(Provided material Opens)
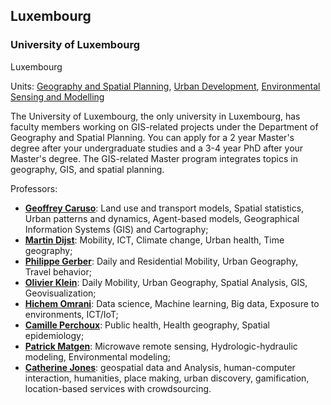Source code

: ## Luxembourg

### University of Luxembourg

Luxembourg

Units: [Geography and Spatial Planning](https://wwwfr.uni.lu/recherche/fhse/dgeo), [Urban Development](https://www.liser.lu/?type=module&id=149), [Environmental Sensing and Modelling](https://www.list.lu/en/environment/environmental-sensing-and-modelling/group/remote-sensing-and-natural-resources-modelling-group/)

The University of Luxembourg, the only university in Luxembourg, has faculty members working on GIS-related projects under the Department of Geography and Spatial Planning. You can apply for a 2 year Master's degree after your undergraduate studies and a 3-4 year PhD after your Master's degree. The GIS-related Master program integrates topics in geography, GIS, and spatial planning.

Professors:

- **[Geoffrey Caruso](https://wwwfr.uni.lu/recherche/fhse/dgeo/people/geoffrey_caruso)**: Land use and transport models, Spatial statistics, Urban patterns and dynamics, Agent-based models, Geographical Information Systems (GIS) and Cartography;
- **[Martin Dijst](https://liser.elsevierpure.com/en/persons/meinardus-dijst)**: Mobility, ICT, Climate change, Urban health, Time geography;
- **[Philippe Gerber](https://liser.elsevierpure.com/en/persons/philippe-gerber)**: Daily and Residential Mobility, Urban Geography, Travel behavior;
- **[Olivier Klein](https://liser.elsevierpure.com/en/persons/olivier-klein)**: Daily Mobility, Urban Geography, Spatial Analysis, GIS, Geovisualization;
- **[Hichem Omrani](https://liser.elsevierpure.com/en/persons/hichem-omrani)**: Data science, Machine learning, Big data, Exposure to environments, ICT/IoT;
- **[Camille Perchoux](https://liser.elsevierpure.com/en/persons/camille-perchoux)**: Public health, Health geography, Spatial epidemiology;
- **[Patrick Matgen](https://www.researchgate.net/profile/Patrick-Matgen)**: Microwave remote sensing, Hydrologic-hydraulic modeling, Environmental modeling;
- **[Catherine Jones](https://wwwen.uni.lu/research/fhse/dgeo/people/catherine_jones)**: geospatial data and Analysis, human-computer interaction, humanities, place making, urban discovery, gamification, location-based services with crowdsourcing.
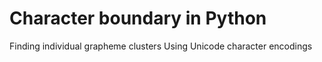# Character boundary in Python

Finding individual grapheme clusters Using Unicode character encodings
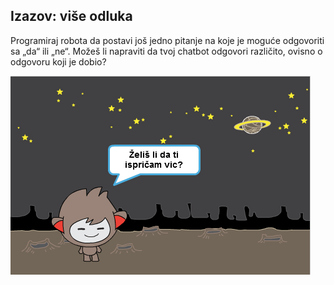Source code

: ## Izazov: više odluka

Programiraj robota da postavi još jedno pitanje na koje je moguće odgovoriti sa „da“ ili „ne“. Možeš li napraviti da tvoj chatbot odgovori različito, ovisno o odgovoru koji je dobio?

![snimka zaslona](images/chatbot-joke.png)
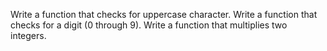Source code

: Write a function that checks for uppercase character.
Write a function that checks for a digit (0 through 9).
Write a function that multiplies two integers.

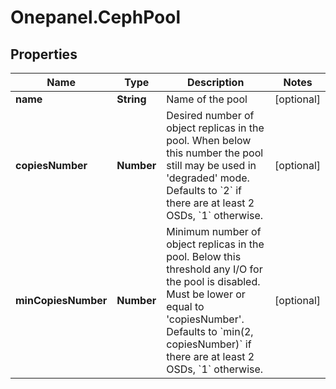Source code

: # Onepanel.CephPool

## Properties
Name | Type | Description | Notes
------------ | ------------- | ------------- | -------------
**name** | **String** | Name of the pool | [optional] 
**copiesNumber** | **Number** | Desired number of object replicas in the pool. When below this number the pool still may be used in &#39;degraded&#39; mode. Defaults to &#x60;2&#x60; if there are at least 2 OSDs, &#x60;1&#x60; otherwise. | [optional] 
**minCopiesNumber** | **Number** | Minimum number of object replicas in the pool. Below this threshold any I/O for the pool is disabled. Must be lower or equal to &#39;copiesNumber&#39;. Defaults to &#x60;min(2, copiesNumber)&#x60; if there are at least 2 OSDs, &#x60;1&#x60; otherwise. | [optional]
(Provided material Closes)
(Provided material Opens)
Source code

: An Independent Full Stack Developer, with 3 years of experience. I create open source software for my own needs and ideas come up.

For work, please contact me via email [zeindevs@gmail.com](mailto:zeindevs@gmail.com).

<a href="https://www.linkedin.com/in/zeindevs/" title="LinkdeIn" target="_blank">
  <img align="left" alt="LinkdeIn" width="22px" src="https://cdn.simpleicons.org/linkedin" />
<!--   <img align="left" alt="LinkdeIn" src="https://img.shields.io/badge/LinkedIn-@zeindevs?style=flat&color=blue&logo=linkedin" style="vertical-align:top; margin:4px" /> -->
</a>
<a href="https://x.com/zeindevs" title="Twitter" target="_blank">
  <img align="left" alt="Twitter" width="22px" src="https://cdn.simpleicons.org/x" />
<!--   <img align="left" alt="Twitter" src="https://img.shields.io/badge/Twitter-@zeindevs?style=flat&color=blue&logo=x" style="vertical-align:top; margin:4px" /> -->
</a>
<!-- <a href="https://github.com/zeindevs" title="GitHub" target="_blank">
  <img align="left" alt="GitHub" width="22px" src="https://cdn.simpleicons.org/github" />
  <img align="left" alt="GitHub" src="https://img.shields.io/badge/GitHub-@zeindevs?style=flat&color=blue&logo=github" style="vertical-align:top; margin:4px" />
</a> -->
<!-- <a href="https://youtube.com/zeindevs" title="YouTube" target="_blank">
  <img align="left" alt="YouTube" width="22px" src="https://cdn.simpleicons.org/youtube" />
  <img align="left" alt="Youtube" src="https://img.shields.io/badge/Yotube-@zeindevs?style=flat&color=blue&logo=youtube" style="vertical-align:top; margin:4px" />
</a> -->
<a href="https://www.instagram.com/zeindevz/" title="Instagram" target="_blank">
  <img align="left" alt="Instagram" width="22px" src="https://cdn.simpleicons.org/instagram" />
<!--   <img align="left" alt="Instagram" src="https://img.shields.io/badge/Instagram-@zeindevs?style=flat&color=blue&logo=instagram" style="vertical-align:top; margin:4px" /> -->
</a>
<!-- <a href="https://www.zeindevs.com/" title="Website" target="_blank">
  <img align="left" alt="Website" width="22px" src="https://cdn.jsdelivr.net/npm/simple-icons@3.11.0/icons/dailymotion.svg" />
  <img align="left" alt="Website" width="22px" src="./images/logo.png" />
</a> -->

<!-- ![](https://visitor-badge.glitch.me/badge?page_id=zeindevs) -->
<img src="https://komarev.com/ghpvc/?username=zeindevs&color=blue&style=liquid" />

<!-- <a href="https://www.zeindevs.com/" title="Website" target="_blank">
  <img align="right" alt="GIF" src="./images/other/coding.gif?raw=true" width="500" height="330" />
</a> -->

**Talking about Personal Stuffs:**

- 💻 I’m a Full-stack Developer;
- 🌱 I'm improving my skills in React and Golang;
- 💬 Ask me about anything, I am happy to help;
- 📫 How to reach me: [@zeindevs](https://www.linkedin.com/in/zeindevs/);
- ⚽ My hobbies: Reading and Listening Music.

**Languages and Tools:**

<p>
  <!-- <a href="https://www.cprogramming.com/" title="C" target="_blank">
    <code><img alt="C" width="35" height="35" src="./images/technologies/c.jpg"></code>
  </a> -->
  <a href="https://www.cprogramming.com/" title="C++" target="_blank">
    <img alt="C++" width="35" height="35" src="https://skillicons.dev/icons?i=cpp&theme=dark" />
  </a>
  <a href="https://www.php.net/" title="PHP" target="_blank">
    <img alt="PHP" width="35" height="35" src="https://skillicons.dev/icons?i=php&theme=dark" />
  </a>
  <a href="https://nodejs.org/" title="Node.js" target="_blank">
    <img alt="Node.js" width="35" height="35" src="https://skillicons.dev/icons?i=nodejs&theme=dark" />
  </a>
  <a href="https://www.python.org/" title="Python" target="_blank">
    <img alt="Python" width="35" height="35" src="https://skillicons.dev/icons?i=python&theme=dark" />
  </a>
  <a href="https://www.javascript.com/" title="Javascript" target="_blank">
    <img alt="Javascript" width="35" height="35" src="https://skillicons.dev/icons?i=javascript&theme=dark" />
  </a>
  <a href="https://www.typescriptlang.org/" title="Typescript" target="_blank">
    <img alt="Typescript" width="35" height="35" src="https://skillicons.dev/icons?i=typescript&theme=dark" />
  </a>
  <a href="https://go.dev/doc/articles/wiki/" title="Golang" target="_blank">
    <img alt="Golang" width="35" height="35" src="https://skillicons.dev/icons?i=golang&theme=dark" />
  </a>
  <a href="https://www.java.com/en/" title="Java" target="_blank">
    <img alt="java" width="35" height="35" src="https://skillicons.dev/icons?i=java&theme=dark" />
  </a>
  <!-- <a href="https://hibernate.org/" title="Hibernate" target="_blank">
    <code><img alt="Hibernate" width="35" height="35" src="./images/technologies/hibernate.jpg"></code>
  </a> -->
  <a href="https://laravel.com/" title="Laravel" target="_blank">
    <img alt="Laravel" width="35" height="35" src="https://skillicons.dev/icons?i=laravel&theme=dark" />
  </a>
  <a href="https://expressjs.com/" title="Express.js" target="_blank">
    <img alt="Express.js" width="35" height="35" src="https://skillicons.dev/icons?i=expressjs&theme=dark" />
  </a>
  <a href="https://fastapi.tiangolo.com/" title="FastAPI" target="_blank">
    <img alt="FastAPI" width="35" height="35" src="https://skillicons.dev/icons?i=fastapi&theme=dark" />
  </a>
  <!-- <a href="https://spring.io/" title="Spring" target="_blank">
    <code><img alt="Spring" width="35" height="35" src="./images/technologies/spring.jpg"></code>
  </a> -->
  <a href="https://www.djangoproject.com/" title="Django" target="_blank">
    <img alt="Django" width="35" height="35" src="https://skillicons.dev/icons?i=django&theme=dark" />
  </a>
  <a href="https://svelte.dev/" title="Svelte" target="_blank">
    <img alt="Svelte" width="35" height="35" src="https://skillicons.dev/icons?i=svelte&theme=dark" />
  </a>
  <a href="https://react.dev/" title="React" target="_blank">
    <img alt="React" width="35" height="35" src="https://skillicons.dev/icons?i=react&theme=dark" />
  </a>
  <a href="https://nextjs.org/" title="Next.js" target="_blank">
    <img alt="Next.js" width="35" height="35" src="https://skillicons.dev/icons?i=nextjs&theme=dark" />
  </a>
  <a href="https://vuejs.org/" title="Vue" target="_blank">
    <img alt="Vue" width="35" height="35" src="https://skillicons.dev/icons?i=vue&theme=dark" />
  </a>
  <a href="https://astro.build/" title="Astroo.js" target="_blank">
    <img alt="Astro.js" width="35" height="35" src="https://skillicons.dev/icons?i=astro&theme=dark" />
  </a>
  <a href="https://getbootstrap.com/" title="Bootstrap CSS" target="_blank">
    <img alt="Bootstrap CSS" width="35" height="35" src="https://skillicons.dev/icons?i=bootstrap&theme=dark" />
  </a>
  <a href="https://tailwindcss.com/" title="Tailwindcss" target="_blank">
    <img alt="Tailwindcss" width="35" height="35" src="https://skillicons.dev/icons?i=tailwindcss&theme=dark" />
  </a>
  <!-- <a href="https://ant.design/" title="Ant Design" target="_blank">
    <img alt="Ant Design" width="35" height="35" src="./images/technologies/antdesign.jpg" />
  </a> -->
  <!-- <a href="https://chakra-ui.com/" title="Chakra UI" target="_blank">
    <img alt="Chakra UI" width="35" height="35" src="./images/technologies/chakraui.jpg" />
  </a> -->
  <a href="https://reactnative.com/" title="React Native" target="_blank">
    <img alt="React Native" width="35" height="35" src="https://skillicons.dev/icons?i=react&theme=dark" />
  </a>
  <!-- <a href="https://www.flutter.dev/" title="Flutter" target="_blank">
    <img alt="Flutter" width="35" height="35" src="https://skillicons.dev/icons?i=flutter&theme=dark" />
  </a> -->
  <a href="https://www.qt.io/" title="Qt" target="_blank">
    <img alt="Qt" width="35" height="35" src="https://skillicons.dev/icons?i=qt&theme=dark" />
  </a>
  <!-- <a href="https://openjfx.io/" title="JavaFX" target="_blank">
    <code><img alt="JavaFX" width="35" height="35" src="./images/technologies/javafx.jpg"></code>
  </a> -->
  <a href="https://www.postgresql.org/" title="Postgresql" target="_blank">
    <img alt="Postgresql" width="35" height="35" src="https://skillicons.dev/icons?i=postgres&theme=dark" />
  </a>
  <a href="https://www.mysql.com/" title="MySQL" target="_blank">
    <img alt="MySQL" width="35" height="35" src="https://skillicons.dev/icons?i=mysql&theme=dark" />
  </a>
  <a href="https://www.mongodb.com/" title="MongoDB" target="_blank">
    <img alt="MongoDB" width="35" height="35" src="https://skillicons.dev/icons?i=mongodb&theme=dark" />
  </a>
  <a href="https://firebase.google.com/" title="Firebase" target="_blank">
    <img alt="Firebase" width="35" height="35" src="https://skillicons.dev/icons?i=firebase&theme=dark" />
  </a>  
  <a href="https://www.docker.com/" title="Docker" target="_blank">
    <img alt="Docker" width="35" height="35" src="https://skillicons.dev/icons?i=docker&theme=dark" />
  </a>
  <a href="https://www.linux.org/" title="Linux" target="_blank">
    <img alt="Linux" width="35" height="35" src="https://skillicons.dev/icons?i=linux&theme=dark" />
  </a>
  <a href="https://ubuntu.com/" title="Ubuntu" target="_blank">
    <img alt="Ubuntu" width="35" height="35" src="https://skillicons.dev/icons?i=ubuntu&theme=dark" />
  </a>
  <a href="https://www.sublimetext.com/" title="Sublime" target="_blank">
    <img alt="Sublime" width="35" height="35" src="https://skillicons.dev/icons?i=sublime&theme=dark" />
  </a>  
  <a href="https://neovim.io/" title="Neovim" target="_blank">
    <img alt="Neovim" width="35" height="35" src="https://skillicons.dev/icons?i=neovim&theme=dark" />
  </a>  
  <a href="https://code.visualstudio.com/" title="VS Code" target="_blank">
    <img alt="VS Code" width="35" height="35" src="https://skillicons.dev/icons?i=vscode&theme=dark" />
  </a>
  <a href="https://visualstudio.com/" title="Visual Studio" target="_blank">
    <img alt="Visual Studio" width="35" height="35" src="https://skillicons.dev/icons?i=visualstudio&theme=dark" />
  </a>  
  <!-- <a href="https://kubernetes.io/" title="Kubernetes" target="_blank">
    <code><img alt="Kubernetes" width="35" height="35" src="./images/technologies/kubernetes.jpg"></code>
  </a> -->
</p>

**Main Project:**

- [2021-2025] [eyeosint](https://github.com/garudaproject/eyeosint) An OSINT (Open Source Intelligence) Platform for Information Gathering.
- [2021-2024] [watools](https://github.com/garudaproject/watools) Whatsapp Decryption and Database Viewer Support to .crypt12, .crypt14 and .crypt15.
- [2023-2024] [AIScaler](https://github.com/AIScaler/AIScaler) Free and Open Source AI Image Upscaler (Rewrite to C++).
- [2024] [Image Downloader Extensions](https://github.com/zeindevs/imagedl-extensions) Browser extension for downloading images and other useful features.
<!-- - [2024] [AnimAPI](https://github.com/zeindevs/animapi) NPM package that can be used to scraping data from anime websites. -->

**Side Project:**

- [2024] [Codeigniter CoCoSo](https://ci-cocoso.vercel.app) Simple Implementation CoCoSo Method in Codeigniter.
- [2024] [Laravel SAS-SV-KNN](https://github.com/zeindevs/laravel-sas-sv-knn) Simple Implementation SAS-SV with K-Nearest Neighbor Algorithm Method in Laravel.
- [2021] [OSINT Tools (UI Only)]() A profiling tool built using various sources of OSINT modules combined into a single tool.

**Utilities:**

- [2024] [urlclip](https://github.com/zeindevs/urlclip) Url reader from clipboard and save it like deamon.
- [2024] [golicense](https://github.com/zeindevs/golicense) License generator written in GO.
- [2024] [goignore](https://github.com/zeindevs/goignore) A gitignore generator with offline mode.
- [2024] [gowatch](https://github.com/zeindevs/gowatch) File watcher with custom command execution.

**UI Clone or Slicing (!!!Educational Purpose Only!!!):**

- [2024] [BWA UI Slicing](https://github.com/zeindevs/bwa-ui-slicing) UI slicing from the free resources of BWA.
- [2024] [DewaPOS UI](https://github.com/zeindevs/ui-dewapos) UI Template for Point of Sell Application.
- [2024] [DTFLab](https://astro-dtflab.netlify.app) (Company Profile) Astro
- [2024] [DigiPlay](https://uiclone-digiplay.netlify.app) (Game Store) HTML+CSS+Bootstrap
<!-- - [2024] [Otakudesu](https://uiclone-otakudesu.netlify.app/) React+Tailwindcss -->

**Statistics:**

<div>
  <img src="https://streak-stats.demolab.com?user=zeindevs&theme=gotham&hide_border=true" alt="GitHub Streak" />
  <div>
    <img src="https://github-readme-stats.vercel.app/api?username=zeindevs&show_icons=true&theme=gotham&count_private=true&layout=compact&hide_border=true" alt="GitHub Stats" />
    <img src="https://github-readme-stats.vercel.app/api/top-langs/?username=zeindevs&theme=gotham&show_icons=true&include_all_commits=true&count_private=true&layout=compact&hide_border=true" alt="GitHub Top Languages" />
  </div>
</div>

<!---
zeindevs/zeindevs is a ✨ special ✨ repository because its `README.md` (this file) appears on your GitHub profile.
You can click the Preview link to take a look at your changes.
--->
(Provided material Closes)
● Exercise description:
Write out exactly the lines that fall from the line with "(GIS) and Cartography;" to the line with "Geography, Travel behavior;" in the records above, keeping both ends.

● Response box:
- **[Geoffrey Caruso](https://wwwfr.uni.lu/recherche/fhse/dgeo/people/geoffrey_caruso)**: Land use and transport models, Spatial statistics, Urban patterns and dynamics, Agent-based models, Geographical Information Systems (GIS) and Cartography;
- **[Martin Dijst](https://liser.elsevierpure.com/en/persons/meinardus-dijst)**: Mobility, ICT, Climate change, Urban health, Time geography;
- **[Philippe Gerber](https://liser.elsevierpure.com/en/persons/philippe-gerber)**: Daily and Residential Mobility, Urban Geography, Travel behavior;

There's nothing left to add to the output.